As far as location, we are located about 30 minutes east of Milwaukee, WI.


----------



## Daren (Sep 16, 2007)

Well if they have to be removed anyway, then by all means try to put them to use. Nationwide sawmill finder

...and you will find that interest from the past may not be as great. The lumber market is in the crapper, so logs are cheap. I am currently paying 1/2 for walnut logs what I did 2 years ago. Example a perfect 24"x8' walnut log (delivered here…not standing in someones yard…that is worth $0 to me) was ~$200 in 2008. I can buy that same log all day long now for $100 or less. Yours don't sound that big, lets say they are 16". A 16" X 8' log (delivered) is closer to $60.

Good luck.


----------



## BroDave (Dec 16, 2007)

If you want to get any value from them then simply cut them down and take them with you. You can have them milled later on and get some nice wood.
You will not be able sell such small trees as the market deems them almost worthless.


----------



## TheWoodsman (Jun 21, 2010)

Height is pretty meaningless in the case of value. What is the DBH (diameter at breast height) ?

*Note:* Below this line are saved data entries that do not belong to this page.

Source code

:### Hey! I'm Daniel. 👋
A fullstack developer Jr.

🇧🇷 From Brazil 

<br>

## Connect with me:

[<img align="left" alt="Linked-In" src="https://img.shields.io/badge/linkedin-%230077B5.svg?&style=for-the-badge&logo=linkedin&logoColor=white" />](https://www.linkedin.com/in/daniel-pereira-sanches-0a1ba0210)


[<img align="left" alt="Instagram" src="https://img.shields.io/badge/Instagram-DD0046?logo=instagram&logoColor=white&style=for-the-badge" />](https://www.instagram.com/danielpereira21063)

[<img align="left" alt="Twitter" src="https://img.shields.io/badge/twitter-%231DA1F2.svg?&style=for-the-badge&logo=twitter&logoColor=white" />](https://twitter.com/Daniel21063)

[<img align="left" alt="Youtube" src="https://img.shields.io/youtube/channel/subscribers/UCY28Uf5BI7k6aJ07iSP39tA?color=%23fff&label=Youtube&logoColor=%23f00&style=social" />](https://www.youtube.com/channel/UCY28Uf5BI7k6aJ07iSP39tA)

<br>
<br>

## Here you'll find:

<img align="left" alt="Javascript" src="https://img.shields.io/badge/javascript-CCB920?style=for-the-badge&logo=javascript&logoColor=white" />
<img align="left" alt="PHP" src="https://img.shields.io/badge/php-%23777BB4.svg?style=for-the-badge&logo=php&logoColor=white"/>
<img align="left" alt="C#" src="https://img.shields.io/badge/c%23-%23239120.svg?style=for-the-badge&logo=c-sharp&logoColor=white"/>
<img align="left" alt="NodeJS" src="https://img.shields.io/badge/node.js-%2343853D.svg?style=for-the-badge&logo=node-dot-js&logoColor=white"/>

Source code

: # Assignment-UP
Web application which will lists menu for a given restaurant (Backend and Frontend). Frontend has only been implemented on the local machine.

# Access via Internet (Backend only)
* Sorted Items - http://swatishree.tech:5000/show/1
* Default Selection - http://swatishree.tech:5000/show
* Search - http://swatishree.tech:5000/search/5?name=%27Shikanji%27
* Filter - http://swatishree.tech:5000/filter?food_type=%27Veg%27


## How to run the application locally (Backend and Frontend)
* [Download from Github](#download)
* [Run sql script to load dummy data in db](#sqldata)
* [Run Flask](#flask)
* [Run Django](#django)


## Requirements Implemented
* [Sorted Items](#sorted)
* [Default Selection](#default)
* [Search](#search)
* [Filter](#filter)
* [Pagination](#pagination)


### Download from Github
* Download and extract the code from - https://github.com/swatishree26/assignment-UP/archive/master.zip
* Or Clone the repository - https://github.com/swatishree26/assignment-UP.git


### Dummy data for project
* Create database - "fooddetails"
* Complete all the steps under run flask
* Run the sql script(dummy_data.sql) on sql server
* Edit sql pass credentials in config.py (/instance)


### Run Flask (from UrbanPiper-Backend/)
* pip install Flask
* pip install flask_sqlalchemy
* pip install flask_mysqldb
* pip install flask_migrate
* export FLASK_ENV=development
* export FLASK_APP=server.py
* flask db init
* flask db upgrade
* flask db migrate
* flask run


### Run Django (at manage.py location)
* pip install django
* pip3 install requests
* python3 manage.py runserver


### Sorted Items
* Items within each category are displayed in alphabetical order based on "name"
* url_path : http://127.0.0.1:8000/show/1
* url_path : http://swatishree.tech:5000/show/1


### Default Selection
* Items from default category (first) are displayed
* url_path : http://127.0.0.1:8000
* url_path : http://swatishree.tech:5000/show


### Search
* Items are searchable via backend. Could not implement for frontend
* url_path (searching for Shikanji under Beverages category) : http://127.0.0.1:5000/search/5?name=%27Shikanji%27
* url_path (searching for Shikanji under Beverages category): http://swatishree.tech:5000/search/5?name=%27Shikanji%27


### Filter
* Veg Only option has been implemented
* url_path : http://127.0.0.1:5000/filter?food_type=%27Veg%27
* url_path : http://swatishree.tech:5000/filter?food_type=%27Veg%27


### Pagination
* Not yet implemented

Based on height alone, they sound small to me as I have a whole grove of walnut trees that are over 30' tall and between 4-6" in diameter.

Probably not much value at all and more than likely just pretty firewood.


----------



## appledipper (Sep 5, 2010)

How about a black walnut that is more than 60" around and probably 75' tall?


----------



## Daren (Sep 16, 2007)

60'' around = 19'' diameter. "Tall" doesn't matter, where does it branch ? The first or "butt" log has the most value (assuming your yard tree is not hollow and full of nails…*big* assumption) A 19'' X 8' butt log = 112 BFT. Delivered here = $50-$75, depending…Standing in a yard $0. Delivered here, I run the metal detector over it and find metal…$0 again.


----------



## tnwood (Dec 13, 2009)

Call a professional logger to get a fair price. Both Daren and Woodsman are correct in their comments. Depending on how fast they grew, a 19" diameter log may not have a lot of heartwood anyway.


----------